= REQUIRED WORK =
Write out the entries below exactly, from the first line to the one with "We request a", both ends included.

[Source texts of formatted documents]
((

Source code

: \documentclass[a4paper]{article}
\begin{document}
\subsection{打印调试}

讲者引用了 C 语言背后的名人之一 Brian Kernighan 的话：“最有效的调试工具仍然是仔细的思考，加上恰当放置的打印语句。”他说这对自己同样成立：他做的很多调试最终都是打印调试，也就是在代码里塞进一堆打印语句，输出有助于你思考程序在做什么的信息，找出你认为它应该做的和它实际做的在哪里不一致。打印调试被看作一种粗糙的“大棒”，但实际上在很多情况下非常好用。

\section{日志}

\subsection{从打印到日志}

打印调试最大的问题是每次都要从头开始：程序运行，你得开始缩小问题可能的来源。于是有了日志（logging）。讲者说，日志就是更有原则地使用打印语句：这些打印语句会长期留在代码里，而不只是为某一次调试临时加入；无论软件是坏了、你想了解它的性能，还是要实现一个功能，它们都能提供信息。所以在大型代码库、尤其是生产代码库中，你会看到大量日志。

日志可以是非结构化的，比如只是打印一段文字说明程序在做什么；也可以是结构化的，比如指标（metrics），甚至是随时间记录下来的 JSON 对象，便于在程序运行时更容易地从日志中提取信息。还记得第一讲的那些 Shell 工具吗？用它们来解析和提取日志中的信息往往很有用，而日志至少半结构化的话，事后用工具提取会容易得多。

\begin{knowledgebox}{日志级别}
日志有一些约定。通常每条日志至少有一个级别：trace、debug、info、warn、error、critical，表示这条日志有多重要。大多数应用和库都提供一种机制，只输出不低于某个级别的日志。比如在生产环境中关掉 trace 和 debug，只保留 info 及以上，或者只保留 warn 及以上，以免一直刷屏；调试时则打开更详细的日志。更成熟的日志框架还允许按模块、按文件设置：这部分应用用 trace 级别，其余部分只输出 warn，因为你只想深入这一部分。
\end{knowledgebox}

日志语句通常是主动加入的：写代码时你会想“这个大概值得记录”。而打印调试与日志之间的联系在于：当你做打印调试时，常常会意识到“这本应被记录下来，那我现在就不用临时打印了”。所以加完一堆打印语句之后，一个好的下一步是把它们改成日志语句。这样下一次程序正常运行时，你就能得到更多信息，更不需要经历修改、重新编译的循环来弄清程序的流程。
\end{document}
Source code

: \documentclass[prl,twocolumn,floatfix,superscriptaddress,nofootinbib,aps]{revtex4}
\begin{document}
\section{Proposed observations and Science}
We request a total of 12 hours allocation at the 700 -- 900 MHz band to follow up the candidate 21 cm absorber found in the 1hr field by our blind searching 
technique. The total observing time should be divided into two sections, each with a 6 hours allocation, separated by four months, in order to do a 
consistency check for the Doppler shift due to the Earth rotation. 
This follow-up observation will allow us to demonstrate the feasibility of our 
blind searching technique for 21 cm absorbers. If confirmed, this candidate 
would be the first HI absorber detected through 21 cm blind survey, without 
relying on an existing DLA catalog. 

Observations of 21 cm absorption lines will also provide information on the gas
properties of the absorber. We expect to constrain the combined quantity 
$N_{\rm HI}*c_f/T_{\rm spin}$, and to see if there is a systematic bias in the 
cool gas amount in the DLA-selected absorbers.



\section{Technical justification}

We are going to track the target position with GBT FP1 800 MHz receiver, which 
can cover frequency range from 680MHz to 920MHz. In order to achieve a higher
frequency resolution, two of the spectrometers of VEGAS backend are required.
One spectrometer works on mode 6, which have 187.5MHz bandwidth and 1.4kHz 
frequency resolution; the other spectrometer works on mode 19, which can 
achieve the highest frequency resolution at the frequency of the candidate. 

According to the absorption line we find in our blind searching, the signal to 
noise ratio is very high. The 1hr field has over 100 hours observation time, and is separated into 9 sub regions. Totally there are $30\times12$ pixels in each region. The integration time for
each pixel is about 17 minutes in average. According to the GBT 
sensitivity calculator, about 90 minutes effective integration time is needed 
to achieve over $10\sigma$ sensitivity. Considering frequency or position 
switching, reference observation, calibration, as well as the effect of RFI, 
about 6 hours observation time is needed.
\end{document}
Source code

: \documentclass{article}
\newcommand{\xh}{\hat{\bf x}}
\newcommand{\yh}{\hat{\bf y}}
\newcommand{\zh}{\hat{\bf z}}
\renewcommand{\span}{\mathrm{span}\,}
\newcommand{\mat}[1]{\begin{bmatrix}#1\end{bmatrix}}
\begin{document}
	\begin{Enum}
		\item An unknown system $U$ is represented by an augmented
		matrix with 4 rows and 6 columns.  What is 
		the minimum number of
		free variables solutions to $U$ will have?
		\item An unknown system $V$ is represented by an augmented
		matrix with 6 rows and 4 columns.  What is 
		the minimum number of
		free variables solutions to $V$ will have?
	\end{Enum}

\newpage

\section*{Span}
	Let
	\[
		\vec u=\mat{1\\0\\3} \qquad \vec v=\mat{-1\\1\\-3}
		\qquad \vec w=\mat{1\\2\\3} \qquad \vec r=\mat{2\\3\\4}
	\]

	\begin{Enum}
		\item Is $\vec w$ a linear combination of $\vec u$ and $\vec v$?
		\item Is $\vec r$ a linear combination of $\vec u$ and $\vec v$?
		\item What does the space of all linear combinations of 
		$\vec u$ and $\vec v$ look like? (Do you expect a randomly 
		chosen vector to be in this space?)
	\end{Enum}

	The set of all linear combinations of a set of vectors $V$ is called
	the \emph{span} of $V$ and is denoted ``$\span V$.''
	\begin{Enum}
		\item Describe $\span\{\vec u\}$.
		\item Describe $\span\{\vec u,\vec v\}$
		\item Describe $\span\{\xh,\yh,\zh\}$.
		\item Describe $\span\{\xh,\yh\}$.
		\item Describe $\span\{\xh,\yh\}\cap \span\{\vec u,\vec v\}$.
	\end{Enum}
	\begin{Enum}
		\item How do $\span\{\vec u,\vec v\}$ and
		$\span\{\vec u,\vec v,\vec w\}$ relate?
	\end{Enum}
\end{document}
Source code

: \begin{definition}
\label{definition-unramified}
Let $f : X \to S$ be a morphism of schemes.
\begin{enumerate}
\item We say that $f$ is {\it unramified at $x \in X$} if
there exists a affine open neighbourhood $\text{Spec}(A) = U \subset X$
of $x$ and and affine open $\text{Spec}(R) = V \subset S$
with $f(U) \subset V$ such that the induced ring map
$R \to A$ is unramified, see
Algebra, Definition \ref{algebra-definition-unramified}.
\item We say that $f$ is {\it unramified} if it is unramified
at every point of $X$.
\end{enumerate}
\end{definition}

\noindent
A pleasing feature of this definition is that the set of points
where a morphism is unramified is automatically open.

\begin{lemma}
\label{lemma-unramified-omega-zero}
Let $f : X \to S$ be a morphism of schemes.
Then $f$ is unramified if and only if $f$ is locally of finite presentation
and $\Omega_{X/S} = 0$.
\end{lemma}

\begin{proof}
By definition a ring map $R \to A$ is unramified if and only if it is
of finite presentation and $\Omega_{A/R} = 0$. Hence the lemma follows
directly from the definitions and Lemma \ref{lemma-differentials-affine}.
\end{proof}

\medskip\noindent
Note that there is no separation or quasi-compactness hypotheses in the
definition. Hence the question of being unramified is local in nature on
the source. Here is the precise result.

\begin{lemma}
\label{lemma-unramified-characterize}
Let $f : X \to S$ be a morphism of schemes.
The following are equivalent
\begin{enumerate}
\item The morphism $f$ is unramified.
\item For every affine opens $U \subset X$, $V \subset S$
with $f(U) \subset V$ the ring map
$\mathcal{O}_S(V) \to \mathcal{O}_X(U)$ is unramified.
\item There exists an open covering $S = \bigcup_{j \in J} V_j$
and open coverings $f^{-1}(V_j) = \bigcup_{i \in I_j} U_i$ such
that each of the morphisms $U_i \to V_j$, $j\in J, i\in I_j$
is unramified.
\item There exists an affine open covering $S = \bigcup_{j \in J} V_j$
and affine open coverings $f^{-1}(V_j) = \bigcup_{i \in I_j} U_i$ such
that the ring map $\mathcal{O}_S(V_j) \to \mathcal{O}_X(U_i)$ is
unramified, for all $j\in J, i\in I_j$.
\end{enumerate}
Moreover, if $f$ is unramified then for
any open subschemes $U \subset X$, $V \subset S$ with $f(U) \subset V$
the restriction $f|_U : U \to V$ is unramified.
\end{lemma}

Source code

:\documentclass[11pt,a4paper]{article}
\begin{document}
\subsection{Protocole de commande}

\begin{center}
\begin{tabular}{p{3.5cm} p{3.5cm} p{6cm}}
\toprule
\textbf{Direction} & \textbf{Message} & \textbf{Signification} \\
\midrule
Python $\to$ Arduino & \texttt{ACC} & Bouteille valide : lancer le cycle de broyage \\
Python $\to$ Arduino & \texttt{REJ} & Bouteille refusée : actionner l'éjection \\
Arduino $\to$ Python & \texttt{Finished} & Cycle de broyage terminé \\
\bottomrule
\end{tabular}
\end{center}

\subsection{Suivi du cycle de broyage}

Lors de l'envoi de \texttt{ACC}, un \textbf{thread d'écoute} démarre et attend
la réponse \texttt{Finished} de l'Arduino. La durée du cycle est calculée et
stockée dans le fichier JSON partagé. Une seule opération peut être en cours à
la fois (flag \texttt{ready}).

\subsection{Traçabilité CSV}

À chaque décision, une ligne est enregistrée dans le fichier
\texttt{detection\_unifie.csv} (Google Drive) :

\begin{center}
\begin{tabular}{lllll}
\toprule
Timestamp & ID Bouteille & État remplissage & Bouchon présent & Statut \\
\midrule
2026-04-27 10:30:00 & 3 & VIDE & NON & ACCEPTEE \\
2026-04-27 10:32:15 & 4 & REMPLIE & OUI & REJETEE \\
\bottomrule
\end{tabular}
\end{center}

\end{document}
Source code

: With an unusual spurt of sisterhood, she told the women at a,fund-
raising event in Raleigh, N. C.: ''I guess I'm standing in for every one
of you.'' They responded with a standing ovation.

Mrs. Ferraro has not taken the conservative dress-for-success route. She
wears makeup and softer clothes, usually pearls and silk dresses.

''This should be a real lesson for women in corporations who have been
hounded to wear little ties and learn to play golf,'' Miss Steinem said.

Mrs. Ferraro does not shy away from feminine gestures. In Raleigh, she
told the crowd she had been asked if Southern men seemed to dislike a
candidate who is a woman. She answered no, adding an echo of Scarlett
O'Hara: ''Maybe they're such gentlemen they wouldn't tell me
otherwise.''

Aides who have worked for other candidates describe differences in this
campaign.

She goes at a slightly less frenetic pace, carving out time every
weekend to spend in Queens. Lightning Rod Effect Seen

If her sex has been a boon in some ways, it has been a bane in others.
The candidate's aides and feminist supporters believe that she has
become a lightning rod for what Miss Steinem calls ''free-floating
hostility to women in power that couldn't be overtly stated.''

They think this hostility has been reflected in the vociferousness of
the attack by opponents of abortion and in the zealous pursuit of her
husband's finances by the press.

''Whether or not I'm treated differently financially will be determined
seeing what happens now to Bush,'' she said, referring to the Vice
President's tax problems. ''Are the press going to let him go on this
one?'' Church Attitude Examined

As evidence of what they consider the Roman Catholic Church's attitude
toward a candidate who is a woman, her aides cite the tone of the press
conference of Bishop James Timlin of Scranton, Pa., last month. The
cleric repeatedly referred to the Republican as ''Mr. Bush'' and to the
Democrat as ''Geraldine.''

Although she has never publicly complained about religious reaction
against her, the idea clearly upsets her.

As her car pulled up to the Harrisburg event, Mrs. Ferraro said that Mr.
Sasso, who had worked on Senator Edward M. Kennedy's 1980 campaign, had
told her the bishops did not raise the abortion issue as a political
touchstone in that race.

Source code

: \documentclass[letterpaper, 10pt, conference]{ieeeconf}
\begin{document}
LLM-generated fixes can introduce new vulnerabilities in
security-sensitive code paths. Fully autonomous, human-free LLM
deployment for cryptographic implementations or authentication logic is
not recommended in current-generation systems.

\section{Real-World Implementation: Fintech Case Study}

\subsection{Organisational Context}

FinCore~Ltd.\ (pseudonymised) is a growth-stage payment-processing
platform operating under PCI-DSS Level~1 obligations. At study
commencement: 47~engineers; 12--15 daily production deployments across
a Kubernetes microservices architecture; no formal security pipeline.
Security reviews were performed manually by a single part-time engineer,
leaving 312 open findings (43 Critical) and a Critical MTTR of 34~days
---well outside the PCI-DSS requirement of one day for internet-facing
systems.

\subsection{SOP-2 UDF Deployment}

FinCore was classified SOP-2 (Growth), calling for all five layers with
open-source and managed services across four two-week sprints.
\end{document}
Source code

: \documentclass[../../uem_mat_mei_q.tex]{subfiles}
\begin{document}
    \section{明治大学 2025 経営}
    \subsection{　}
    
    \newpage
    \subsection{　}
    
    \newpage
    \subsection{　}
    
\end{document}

))

= OUTPUT =
Source code

: \documentclass[a4paper]{article}
\begin{document}
\subsection{打印调试}

讲者引用了 C 语言背后的名人之一 Brian Kernighan 的话：“最有效的调试工具仍然是仔细的思考，加上恰当放置的打印语句。”他说这对自己同样成立：他做的很多调试最终都是打印调试，也就是在代码里塞进一堆打印语句，输出有助于你思考程序在做什么的信息，找出你认为它应该做的和它实际做的在哪里不一致。打印调试被看作一种粗糙的“大棒”，但实际上在很多情况下非常好用。

\section{日志}

\subsection{从打印到日志}

打印调试最大的问题是每次都要从头开始：程序运行，你得开始缩小问题可能的来源。于是有了日志（logging）。讲者说，日志就是更有原则地使用打印语句：这些打印语句会长期留在代码里，而不只是为某一次调试临时加入；无论软件是坏了、你想了解它的性能，还是要实现一个功能，它们都能提供信息。所以在大型代码库、尤其是生产代码库中，你会看到大量日志。

日志可以是非结构化的，比如只是打印一段文字说明程序在做什么；也可以是结构化的，比如指标（metrics），甚至是随时间记录下来的 JSON 对象，便于在程序运行时更容易地从日志中提取信息。还记得第一讲的那些 Shell 工具吗？用它们来解析和提取日志中的信息往往很有用，而日志至少半结构化的话，事后用工具提取会容易得多。

\begin{knowledgebox}{日志级别}
日志有一些约定。通常每条日志至少有一个级别：trace、debug、info、warn、error、critical，表示这条日志有多重要。大多数应用和库都提供一种机制，只输出不低于某个级别的日志。比如在生产环境中关掉 trace 和 debug，只保留 info 及以上，或者只保留 warn 及以上，以免一直刷屏；调试时则打开更详细的日志。更成熟的日志框架还允许按模块、按文件设置：这部分应用用 trace 级别，其余部分只输出 warn，因为你只想深入这一部分。
\end{knowledgebox}

日志语句通常是主动加入的：写代码时你会想“这个大概值得记录”。而打印调试与日志之间的联系在于：当你做打印调试时，常常会意识到“这本应被记录下来，那我现在就不用临时打印了”。所以加完一堆打印语句之后，一个好的下一步是把它们改成日志语句。这样下一次程序正常运行时，你就能得到更多信息，更不需要经历修改、重新编译的循环来弄清程序的流程。
\end{document}
Source code

: \documentclass[prl,twocolumn,floatfix,superscriptaddress,nofootinbib,aps]{revtex4}
\begin{document}
\section{Proposed observations and Science}
We request a total of 12 hours allocation at the 700 -- 900 MHz band to follow up the candidate 21 cm absorber found in the 1hr field by our blind searching 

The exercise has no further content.